Dedicated to reviews and news of music for film, TV and games

Wednesday, December 14, 2005

CD REVIEWS - Kiss Kiss Bang Bang and The Hiding Place

Kiss Kiss Bang Bang
Music by John Ottman
La-La Land Records LLLCD 1039 (U.S.)
22 Tracks 54:44 mins

Shane Black's return to screenwriting, also sees him directing this black comedy-thriller, which stars Robert Downey Jr and Val Kilmer.
The music is by John Ottman and largely consists of suspenseful, lightly jazzy music, somewhat in the '70s thriller style, with occasional exciting bursts of action and a little menace, but there is also a light, airy, fairytale quality to the music, particularly the main theme, with its sax and voices. A vocal Broken performed and co-composed by Robert Downey Jr completes the album, which comes with the usual colourful and informative booklet, featuring notes from both writer/director and composer.
Ottman seems to have become the composer of choice for superheroes these days, but a score like this one, really reveals his greatest strengths.

The Hiding Place
Music by Jared Depasquale
25 Tracks 47:49 mins

Jared Depasquale continues to write excellent scores for Focus on the Family Radio Theatre, the latest, which is available in many "family resource" catalogues and Wal-Marts across the States, being for this true story of the Ten Boom family, who hid Jews during the Nazi occupation of Holland during World War II.
The composer says "writing this score was especially difficult because I wanted to bring an authentic feel to the music. In other words, this shouldn't be a Hollywood score. I wanted it to sound as if a Dutch or Polish composer wrote the music.

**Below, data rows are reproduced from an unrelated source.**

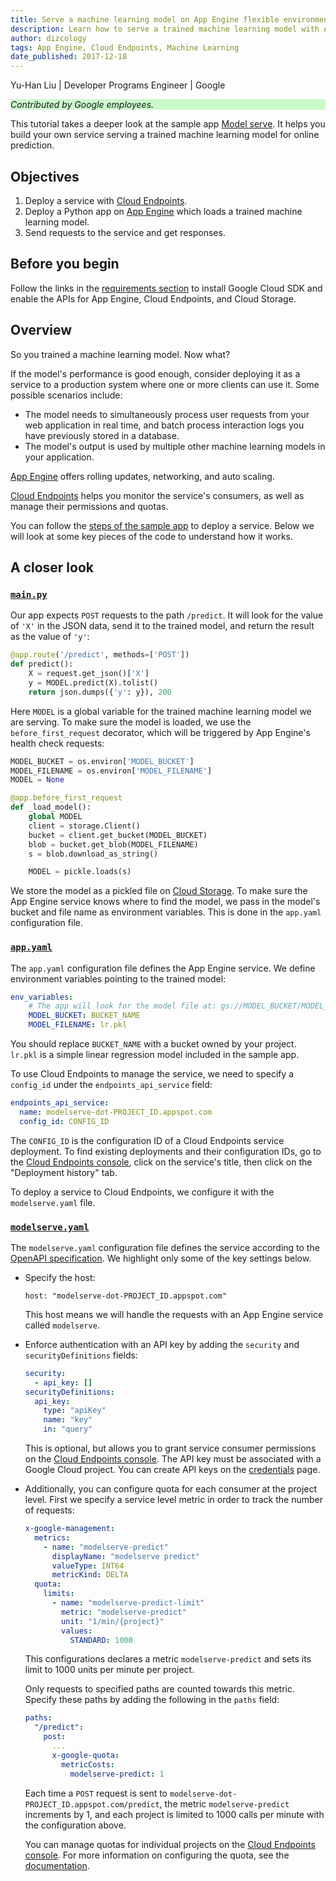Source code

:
 ```yaml
---
title: Serve a machine learning model on App Engine flexible environment
description: Learn how to serve a trained machine learning model with App Engine flexible environment.
author: dizcology
tags: App Engine, Cloud Endpoints, Machine Learning
date_published: 2017-12-18
---
```


Yu-Han Liu | Developer Programs Engineer | Google

<p style="background-color:#CAFACA;"><i>Contributed by Google employees.</i></p>

This tutorial takes a deeper look at the sample app [Model serve][modelserve].
It helps you build your own service serving a trained machine learning model for
online prediction.

## Objectives

1.  Deploy a service with [Cloud Endpoints][endpoints].
1.  Deploy a Python app on [App Engine][appengine] which loads a trained
    machine learning model.
1.  Send requests to the service and get responses.

## Before you begin

Follow the links in the [requirements section][requirements] to install Google
Cloud SDK and enable the APIs for App Engine, Cloud Endpoints, and
Cloud Storage.

## Overview

So you trained a machine learning model. Now what?

If the model's performance is good enough, consider deploying it as a service to
a production system where one or more clients can use it. Some possible
scenarios include:

- The model needs to simultaneously process user requests from your web
  application in real time, and batch process interaction logs you have
  previously stored in a database.
- The model's output is used by multiple other machine learning models in your
  application.

[App Engine][appengine] offers rolling updates, networking, and auto scaling.

[Cloud Endpoints][endpoints] helps you monitor the service's consumers, as well
as manage their permissions and quotas.

You can follow the [steps of the sample app][steps] to deploy a service. Below
we will look at some key pieces of the code to understand how it works.

## A closer look

### [`main.py`][main.py]

Our app expects `POST` requests to the path `/predict`.  It will look for the
value of `'X'` in the JSON data, send it to the trained model, and return the
result as the value of `'y'`:

```python
@app.route('/predict', methods=['POST'])
def predict():
    X = request.get_json()['X']
    y = MODEL.predict(X).tolist()
    return json.dumps({'y': y}), 200
```

Here `MODEL` is a global variable for the trained machine learning model we are
serving.  To make sure the model is loaded, we use the `before_first_request`
decorator, which will be triggered by App Engine's health check requests:

```python
MODEL_BUCKET = os.environ['MODEL_BUCKET']
MODEL_FILENAME = os.environ['MODEL_FILENAME']
MODEL = None

@app.before_first_request
def _load_model():
    global MODEL
    client = storage.Client()
    bucket = client.get_bucket(MODEL_BUCKET)
    blob = bucket.get_blob(MODEL_FILENAME)
    s = blob.download_as_string()

    MODEL = pickle.loads(s)
```

We store the model as a pickled file on [Cloud Storage][storage]. To make sure
the App Engine service knows where to find the model, we pass in the model's
bucket and file name as environment variables.  This is done in the `app.yaml`
configuration file.


### [`app.yaml`][app.yaml]

The `app.yaml` configuration file defines the App Engine service. We define
environment variables pointing to the trained model:

```yaml
env_variables:
    # The app will look for the model file at: gs://MODEL_BUCKET/MODEL_FILENAME
    MODEL_BUCKET: BUCKET_NAME
    MODEL_FILENAME: lr.pkl
```

You should replace `BUCKET_NAME` with a bucket owned by your project. `lr.pkl`
is a simple linear regression model included in the sample app.

To use Cloud Endpoints to manage the service, we need to specify a `config_id`
under the `endpoints_api_service` field:

```yaml
endpoints_api_service:
  name: modelserve-dot-PROJECT_ID.appspot.com
  config_id: CONFIG_ID
```

The `CONFIG_ID` is the configuration ID of a Cloud Endpoints service deployment.
To find existing deployments and their configuration IDs, go to the
[Cloud Endpoints console][endpoints], click on the service's title, then click
on the "Deployment history" tab.

To deploy a service to Cloud Endpoints, we configure it with the
`modelserve.yaml` file.

### [`modelserve.yaml`][modelserve.yaml]

The `modelserve.yaml` configuration file defines the service according to the
[OpenAPI specification][openapi]. We highlight only some of the key settings
below.

- Specify the host:

      host: "modelserve-dot-PROJECT_ID.appspot.com"

  This host means we will handle the requests with an App Engine service called
  `modelserve`.

- Enforce authentication with an API key by adding the `security` and
  `securityDefinitions` fields:

  ```yml
  security:
    - api_key: []
  securityDefinitions:
    api_key:
      type: "apiKey"
      name: "key"
      in: "query"
  ```

  This is optional, but allows you to grant service consumer permissions on the
  [Cloud Endpoints console][endpoints]. The API key must be associated with a
  Google Cloud project. You can create API keys on the
  [credentials][credentials] page.

- Additionally, you can configure quota for each consumer at the project level.
  First we specify a service level metric in order to track the number of
  requests:

  ```yml
  x-google-management:
    metrics:
      - name: "modelserve-predict"
        displayName: "modelserve predict"
        valueType: INT64
        metricKind: DELTA
    quota:
      limits:
        - name: "modelserve-predict-limit"
          metric: "modelserve-predict"
          unit: "1/min/{project}"
          values:
            STANDARD: 1000
  ```

  This configurations declares a metric `modelserve-predict` and sets its limit
  to 1000 units per minute per project.

  Only requests to specified paths are counted towards this metric. Specify
  these paths by adding the following in the `paths` field:

  ```yml
  paths:
    "/predict":
      post:
        ...
        x-google-quota:
          metricCosts:
            modelserve-predict: 1
  ```

  Each time a `POST` request is sent to
  `modelserve-dot-PROJECT_ID.appspot.com/predict`, the metric
  `modelserve-predict` increments by 1, and each project is limited to 1000
  calls per minute with the configuration above.

  You can manage quotas for individual projects on the
  [Cloud Endpoints console][endpoints]. For more information on configuring the
  quota, see the [documentation][quota_docs].

[modelserve]: https://github.com/GoogleCloudPlatform/ml-on-gcp/tree/master/tutorials/sklearn/gae_serve
[requirements]: https://github.com/GoogleCloudPlatform/ml-on-gcp/tree/master/tutorials/sklearn/gae_serve#requirements
[steps]: https://github.com/GoogleCloudPlatform/ml-on-gcp/tree/master/tutorials/sklearn/gae_serve#steps
[modelserve.yaml]: https://github.com/GoogleCloudPlatform/ml-on-gcp/blob/master/tutorials/sklearn/gae_serve/modelserve.yaml
[app.yaml]: https://github.com/GoogleCloudPlatform/ml-on-gcp/blob/master/tutorials/sklearn/gae_serve/app.yaml
[main.py]: https://github.com/GoogleCloudPlatform/ml-on-gcp/blob/master/tutorials/sklearn/gae_serve/main.py
[lr.pkl]: https://github.com/GoogleCloudPlatform/ml-on-gcp/blob/master/tutorials/sklearn/gae_serve/lr.pkl

[appengine]: https://cloud.google.com/appengine/
[endpoints]: https://cloud.google.com/endpoints/
[storage]: https://cloud.google.com/storage/
[credentials]: https://console.cloud.google.com/apis/credentials
[quota_docs]: https://cloud.google.com/endpoints/docs/openapi/quotas-configure

[openapi]: https://github.com/OAI/OpenAPI-Specification/blob/master/versions/2.0.md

I found myself constantly listening to Henryk Gorecki Hendrik Andriessen and Krzystof Penderecki, as well as a lot of traditional Jewish music, hoping to absorb the emotion all those composer felt."
Well, he's certainly succeeded in producing yet another fine score for a story from the Holocaust, with the help of the Wormwood Orchestra. There is quite naturally an overall sense of tragedy, with fine, sensitive string writing, and some moving, emotional swells. Solos from mezzo soprano Buffy Baggot, in a setting of an excerpt from Psalm 119, violinist David Davidson and pianist Don Bryn, add poignancy, and Building the Hiding Place bristles with determination. Betsie's Death/Transcendence features passionate strings, ending in a very uplifting manner, with bells and voices; with Release and Remembrance providing an equally uplifting and emotional finale.
Though not commercially available, you can purchase a copy of the score directly from the composer by visiting his website at


Blogger Michael Javorka said...

Regarding THE HIDING PLACE, I can't agree more with Jeff's review. It's certainly a departure from typical Hollywood-style scoring, leaning more towards classical influences with beautiful, moving, emotional, even romantic expression in the music. Jared has been writing incredible music for numerous styles of film and radio productions. This score continues to show his versatility and talent as a composer who can do just about anything, and do it well.